The week in review: PMI rebound beats expectations, regulators announce new credit rating guidelines, ICBC gets new supervision head
In this round-up, the Purchasing Managers’ Index (PMI) showed a surprise increase in November, the People’s Bank of China (PBoC) and other state regulators jointly released comprehensive guidelines for rating firms and Industrial and Commercial Bank of China (ICBC) named a new chairman for its supervisory board.
China’s November PMI rose to 50.2%, the highest reading in seven months, according to data released by the National Bureau of Statistics (NBS) on Saturday. The October reading was 49.3%.
Production and new orders rebounded to 52.6% and 51.3% from 50.8% and 49.6% in October, respectively. The imports sub-index climbed by 2.9 percentage points to 49.8%. The new export order sub-index was also 1.8 percentage points higher than October’s reading.
The NBS non-manufacturing and service PMIs also improved to 54.4% and 53.5% in November, respectively.
“We think the fading of payback effects after earlier export front-loading, as well as early signs of better global growth, likely contributed to the rebound in new export orders,” Maggie Wei, a China economist at Goldman Sachs, wrote in a Saturday note. “The dissipation of potential drag on some activities around the October 1 celebration of the 70th anniversary of the PRC might have also added to the recovery in PMI indexes in November.”
The PBoC, the National Development and Reform Commission, the Ministry Of Finance and the China Securities Regulatory Commission jointly released a comprehensive set of guidelines for the onshore credit rating industry on Friday afternoon.
The guidelines clarified for the first time that the central bank is the main regulator for the industry. It also provided a detailed list of forbidden conduct, emphasised the independence requirement for credit rating agencies and proposed more severe punishments for rules violations.
The Industrial and Commercial Bank of China (ICBC) will name a new chairman for its supervisory board, local media Caixin reported on Saturday. The position has been vacant for two years now.
Yang Guozhong, former chairman of the supervisory board of the China Investment Corp, the country’s sovereign fund, will fill the position, Caixin reported.
Yi Gang, governor of the People’s Bank of China, published an article on the WeChat account of Qiushi, the Communist Party’s magazine on Sunday.

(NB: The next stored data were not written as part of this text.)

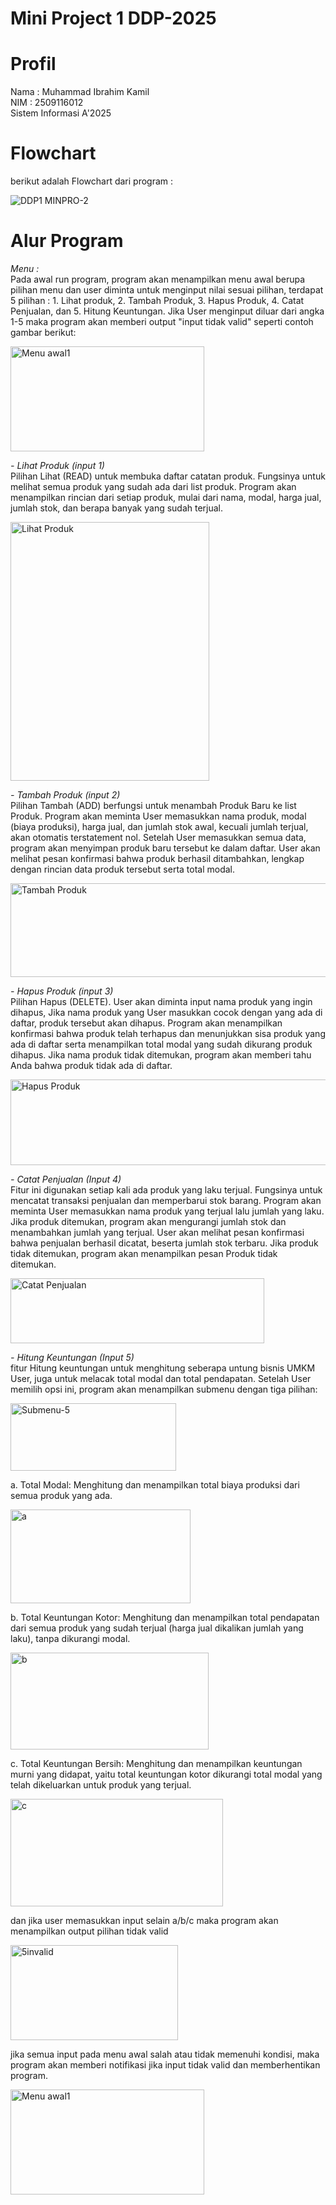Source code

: # Mini Project 1 DDP-2025

# Profil

Nama : Muhammad Ibrahim Kamil \
NIM : 2509116012 \
Sistem Informasi A'2025 

# Flowchart
berikut adalah Flowchart dari program :

![DDP1 MINPRO-2](https://github.com/user-attachments/assets/b27b7e0b-ed25-4adc-9341-1b2663e6415c)

# Alur Program
*Menu :* \
    Pada awal run program, program akan menampilkan menu awal berupa pilihan menu dan user diminta untuk menginput nilai sesuai pilihan, terdapat 5 pilihan : 1. Lihat produk, 2. Tambah Produk, 3. Hapus Produk, 4. Catat Penjualan, dan 5. Hitung Keuntungan. Jika User menginput diluar dari angka 1-5 maka program akan memberi output "input tidak valid" seperti contoh gambar berikut:

<img width="310" height="168" alt="Menu awal1" src="https://github.com/user-attachments/assets/b8dc9b67-cbc1-4fe6-a035-3cc46a1092b3" />

*- Lihat Produk (input 1)* \
  Pilihan Lihat (READ) untuk membuka daftar catatan produk. Fungsinya untuk melihat semua produk yang sudah ada dari list produk. Program akan menampilkan rincian dari setiap produk, mulai dari nama, modal, harga jual, jumlah stok, dan berapa banyak yang sudah terjual.
  
<img width="318" height="414" alt="Lihat Produk" src="https://github.com/user-attachments/assets/3749e9ad-e674-43ab-b38c-7b916767188a" />

*- Tambah Produk (input 2)* \
  Pilihan Tambah (ADD) berfungsi untuk menambah Produk Baru ke list Produk. Program akan meminta User memasukkan nama produk, modal (biaya produksi), harga jual, dan jumlah stok awal, kecuali jumlah terjual, akan otomatis terstatement nol.
  Setelah User memasukkan semua data, program akan menyimpan produk baru tersebut ke dalam daftar. User akan melihat pesan konfirmasi bahwa produk berhasil ditambahkan, lengkap dengan rincian data produk tersebut serta total modal.
  
<img width="945" height="150" alt="Tambah Produk" src="https://github.com/user-attachments/assets/0bd76227-d348-4df0-bce0-4064ac1344d2" />

*- Hapus Produk (input 3)* \
  Pilihan Hapus (DELETE). User akan diminta input nama produk yang ingin dihapus, Jika nama produk yang User masukkan cocok dengan yang ada di daftar, produk tersebut akan dihapus. Program akan menampilkan konfirmasi bahwa produk telah terhapus dan menunjukkan sisa produk yang ada di daftar serta menampilkan total modal yang sudah dikurang produk dihapus.
  Jika nama produk tidak ditemukan, program akan memberi tahu Anda bahwa produk tidak ada di daftar.

<img width="743" height="137" alt="Hapus Produk" src="https://github.com/user-attachments/assets/3ca60bc7-d6f9-4eb0-9ba2-3e075e6799ee" />

*- Catat Penjualan (Input 4)* \
   Fitur ini digunakan setiap kali ada produk yang laku terjual. Fungsinya untuk mencatat transaksi penjualan dan memperbarui stok barang. Program akan meminta User memasukkan nama produk yang terjual lalu jumlah yang laku.
  Jika produk ditemukan, program akan mengurangi jumlah stok dan menambahkan jumlah yang terjual. User akan melihat pesan konfirmasi bahwa penjualan berhasil dicatat, beserta jumlah stok terbaru.
  Jika produk tidak ditemukan, program akan menampilkan pesan Produk tidak ditemukan.

<img width="406" height="104" alt="Catat Penjualan" src="https://github.com/user-attachments/assets/30661d32-c54c-4d99-a181-8085b2c29ebd" />

*- Hitung Keuntungan (Input 5)* \
   fitur Hitung keuntungan untuk menghitung seberapa untung bisnis UMKM User, juga untuk melacak total modal dan total pendapatan. Setelah User memilih opsi ini, program akan menampilkan submenu dengan tiga pilihan:

   <img width="265" height="108" alt="Submenu-5" src="https://github.com/user-attachments/assets/9e74cac5-13a6-4310-861c-4108be1100ee" />

a. Total Modal: Menghitung dan menampilkan total biaya produksi dari semua produk yang ada.

<img width="288" height="150" alt="a" src="https://github.com/user-attachments/assets/7c48ff4c-7dcc-4197-860d-8de6593ad13e" />

b. Total Keuntungan Kotor: Menghitung dan menampilkan total pendapatan dari semua produk yang sudah terjual (harga jual dikalikan jumlah yang laku), tanpa dikurangi modal.

<img width="317" height="155" alt="b" src="https://github.com/user-attachments/assets/70cd3cdf-c188-4593-9cb1-997b5123191d" />

c. Total Keuntungan Bersih: Menghitung dan menampilkan keuntungan murni yang didapat, yaitu total keuntungan kotor dikurangi total modal yang telah dikeluarkan untuk produk yang terjual.

<img width="340" height="172" alt="c" src="https://github.com/user-attachments/assets/bbd74660-1049-4e0d-bf4c-853d2aa70a24" />

dan jika user memasukkan input selain a/b/c maka program akan menampilkan output pilihan tidak valid 

<img width="268" height="152" alt="5invalid" src="https://github.com/user-attachments/assets/2f53192b-e26c-4efc-8f6d-14e83f1a60c6" />

jika semua input pada menu awal salah atau tidak memenuhi kondisi, maka program akan memberi notifikasi jika input tidak valid dan memberhentikan program. 

<img width="310" height="168" alt="Menu awal1" src="https://github.com/user-attachments/assets/2965d611-0922-4089-b15d-87702bdecca2" />



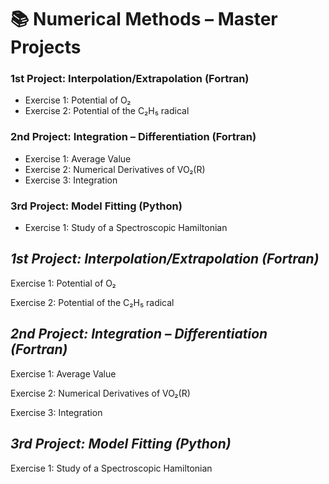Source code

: # 📚 **Numerical Methods – Master Projects**

### 1st Project: Interpolation/Extrapolation (Fortran)  
- Exercise 1: Potential of O₂  
- Exercise 2: Potential of the C₂H₅ radical  

### 2nd Project: Integration – Differentiation (Fortran)  
- Exercise 1: Average Value  
- Exercise 2: Numerical Derivatives of VO₂(R)  
- Exercise 3: Integration  

### 3rd Project: Model Fitting (Python)  
- Exercise 1: Study of a Spectroscopic Hamiltonian

## *1st Project: Interpolation/Extrapolation (Fortran)*
Exercise 1: Potential of O₂

Exercise 2: Potential of the C₂H₅ radical

## *2nd Project: Integration – Differentiation (Fortran)*
Exercise 1: Average Value

Exercise 2: Numerical Derivatives of VO₂(R)

Exercise 3: Integration

## *3rd Project: Model Fitting (Python)*
Exercise 1: Study of a Spectroscopic Hamiltonian

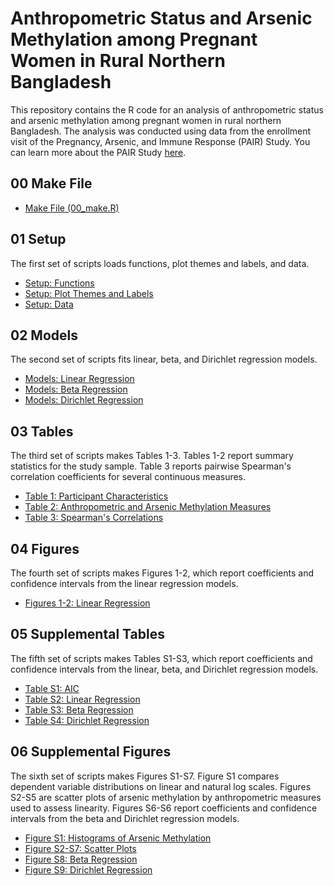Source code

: # Anthropometric Status and Arsenic Methylation among Pregnant Women in Rural Northern Bangladesh

This repository contains the R code for an analysis of anthropometric status and arsenic methylation among pregnant women in rural northern Bangladesh. The analysis was conducted using data from the enrollment visit of the Pregnancy, Arsenic, and Immune Response (PAIR) Study. You can learn more about the PAIR Study [here](https://doi.org/10.1111/ppe.12949).

## 00 Make File

* [Make File (00_make.R)](00_make.R)

## 01 Setup

The first set of scripts loads functions, plot themes and labels, and data.

* [Setup: Functions](01A_setup_functions.R)
* [Setup: Plot Themes and Labels](01B_setup_themes.R)
* [Setup: Data](01C_setup_data.R)

## 02 Models

The second set of scripts fits linear, beta, and Dirichlet regression models.

* [Models: Linear Regression](02A_models_linear.R)
* [Models: Beta Regression](02B_models_beta.R)
* [Models: Dirichlet Regression](02C_models_dirichlet.R)

## 03 Tables

The third set of scripts makes Tables 1-3. Tables 1-2 report summary statistics for the study sample. Table 3 reports pairwise Spearman's correlation coefficients for several continuous measures.

* [Table 1: Participant Characteristics](03A_tbl1.R)
* [Table 2: Anthropometric and Arsenic Methylation Measures](03B_tbl2.R)
* [Table 3: Spearman's Correlations](03C_tbl3.R)

## 04 Figures

The fourth set of scripts makes Figures 1-2, which report coefficients and confidence intervals from the linear regression models.

* [Figures 1-2: Linear Regression](04A_fig1_fig2.R)

## 05 Supplemental Tables

The fifth set of scripts makes Tables S1-S3, which report coefficients and confidence intervals from the linear, beta, and Dirichlet regression models.

* [Table S1: AIC](05A_tblS1.R)
* [Table S2: Linear Regression](05B_tblS2.R)
* [Table S3: Beta Regression](05C_tblS3.R)
* [Table S4: Dirichlet Regression](05D_tblS4.R)

## 06 Supplemental Figures

The sixth set of scripts makes Figures S1-S7. Figure S1 compares dependent variable distributions on linear and natural log scales. Figures S2-S5 are scatter plots of arsenic methylation by anthropometric measures used to assess linearity. Figures S6-S6 report coefficients and confidence intervals from the beta and Dirichlet regression models.

* [Figure S1: Histograms of Arsenic Methylation](06A_figS1.R)
* [Figure S2-S7: Scatter Plots](06B_figS2_figS3_figS4_figS5.R)
* [Figure S8: Beta Regression](06C_figS6.R)
* [Figure S9: Dirichlet Regression](06D_figS7.R)



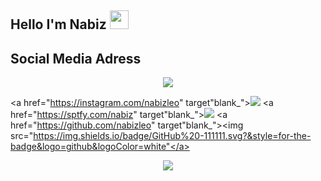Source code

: ## Hello I'm Nabiz <img src = "https://cdn.discordapp.com/emojis/906997689533759588.webp?size=96&quality=lossless" high="20px" width="30px">

## Social Media Adress

<p align="center">
   <a href="https://discord.com/users/962809217083908196" target"blank_"><img src="https://img.shields.io/badge/discord%20-111111.svg?&style=for-the-badge&logo=discord&logoColor=white"></a>

   <a href="https://instagram.com/nabizleo" target"blank_"><img src="https://img.shields.io/badge/INSTAGRAM%20-111111.svg?&style=for-thebadge&logo=instagram&logoColor=white"></a>
   <a href="https://sptfy.com/nabiz" target"blank_"><img src="https://img.shields.io/badge/Spotify%20-111111.svg?&style=for-the-badge&logo=spotify&logoColor=white"></a>
   <a href="https://github.com/nabizleo" target"blank_"><img src="https://img.shields.io/badge/GitHub%20-111111.svg?&style=for-the-badge&logo=github&logoColor=white"</a>
</p>
<div align="center">
   <a href="https://discord.com/users/962809217083908196" target="_blank">
      <img src="https://lanyard-profile-readme.vercel.app/api/962809217083908196?bg=111111">
   </a>
</div>
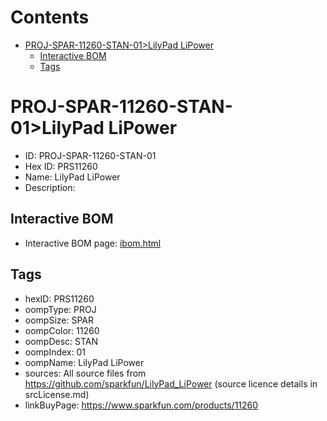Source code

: 



Contents
========

* [PROJ-SPAR-11260-STAN-01>LilyPad LiPower](#proj-spar-11260-stan-01lilypad-lipower)
	* [Interactive BOM](#interactive-bom)
	* [Tags](#tags)

# PROJ-SPAR-11260-STAN-01>LilyPad LiPower

- ID: PROJ-SPAR-11260-STAN-01
- Hex ID: PRS11260
- Name: LilyPad LiPower
- Description: 

## Interactive BOM

- Interactive BOM page: [ibom.html](kicad/bom/ibom.html)

## Tags

- hexID: PRS11260
- oompType: PROJ
- oompSize: SPAR
- oompColor: 11260
- oompDesc: STAN
- oompIndex: 01
- oompName: LilyPad LiPower
- sources: All source files from https://github.com/sparkfun/LilyPad_LiPower (source licence details in srcLicense.md)
- linkBuyPage: https://www.sparkfun.com/products/11260
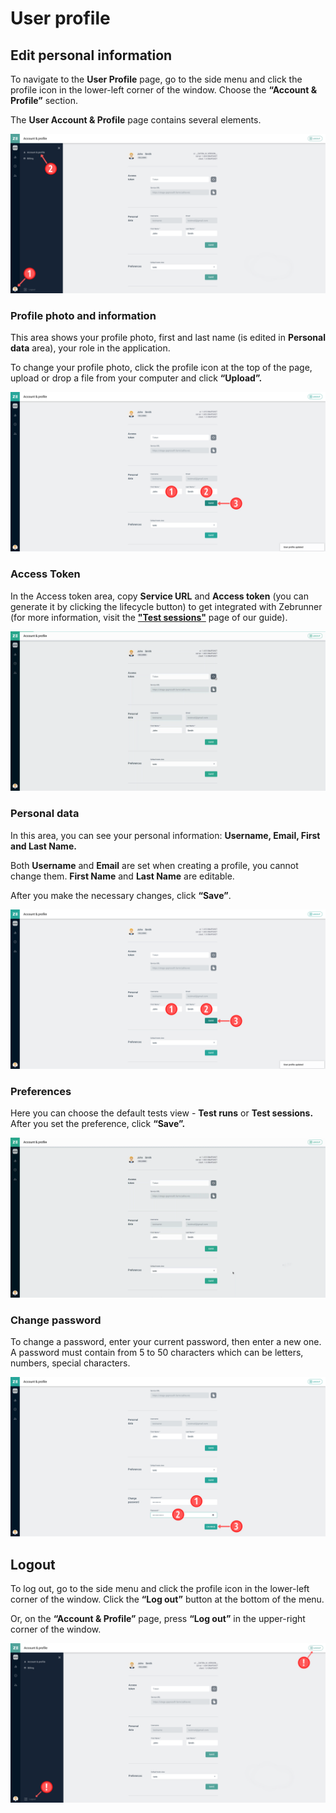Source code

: # User profile

## Edit personal information
To navigate to the **User Profile** page, go to the side menu and click the profile icon in the lower-left corner of the window. Choose the **“Account & Profile”** section.

The **User Account & Profile** page contains several elements.

![User Profile](https://github.com/zebrunner/documentation/blob/master/docs/assets/images/user_profile.png?raw=true)

### Profile photo and information
This area shows your profile photo, first and last name (is edited in **Personal data** area), your role in the application. 

To change your profile photo, click the profile icon at the top of the page, upload or drop a file from your computer and click **“Upload”.**

![Change Profile Photo](https://github.com/zebrunner/documentation/blob/master/docs/assets/images/change_profile_photo.png?raw=true)

### Access Token
In the Access token area, copy **Service URL** and **Access token** (you can generate it by clicking the lifecycle button) to get integrated with Zebrunner (for more information, visit the [**"Test sessions"**](test_sessions.md) page of our guide).

![Access Token](https://github.com/zebrunner/documentation/blob/master/docs/assets/images/profile_access_token.gif?raw=true)

### Personal data
In this area, you can see your personal information: **Username, Email, First and Last Name.**  

Both **Username** and **Email** are set when creating a profile, you cannot change them. **First Name** and **Last Name** are editable. 

After you make the necessary changes, click **“Save”**.

![Personal Data](https://github.com/zebrunner/documentation/blob/master/docs/assets/images/personal_data.png?raw=true)

### Preferences
Here you can choose the default tests view - **Test runs** or **Test sessions.** After you set the preference, click **“Save”.**

![Test Preferences](https://github.com/zebrunner/documentation/blob/master/docs/assets/images/test_preferences.gif?raw=true)

### Change password
To change a password, enter your current password, then enter a new one. A password must contain from 5 to 50 characters which can be letters, numbers, special characters.

![Change Password](https://github.com/zebrunner/documentation/blob/master/docs/assets/images/change_password.png?raw=true)

## Logout
To log out, go to the side menu and click the profile icon in the lower-left corner of the window. Click the **“Log out”** button at the bottom of the menu.

Or, on the **“Account & Profile”** page, press **“Log out”** in the upper-right corner of the window.

![Log Out](https://github.com/zebrunner/documentation/blob/master/docs/assets/images/log_out.png?raw=true)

Yi said that the country’s monetary policy should remain prudent and the central bank should prepare for a “mid- to long-distance race” as the world’s economy is entering a long-term downward spiral.
The China Banking and Insurance Regulatory Commission (CBIRC) issued updated guidelines on Friday on commercial banks’ capital replenishment tools.
The CBIRC clarified the capital loss absorption payment sequence for different classes of capital instruments. Specifically, the regulator said that perpetual bonds and perpetual stocks will be paid at the same time since both are tier-one capital.
The guideline also made the threshold of triggering events higher when banks issue perpetual bonds. Previously, to issue perpetual bonds, banks need to stipulate the scenario when they encounter a going-concern, which is when their core tier-one capital ratio falls to 5.125% or below. Under the new guidelines, banks need only to stipulate nonsurvivable trigger events when issuing perpetual bonds.
The Financial Stability and Development Committee, chaired by Chinese vice premier Liu He, held its 10th meeting on Thursday, according to reports by state-owned media Xinhua news on Friday.The meeting covered two main topics; the next steps to reduce risk in the financial industry and the next round of financial reform and opening-up measures.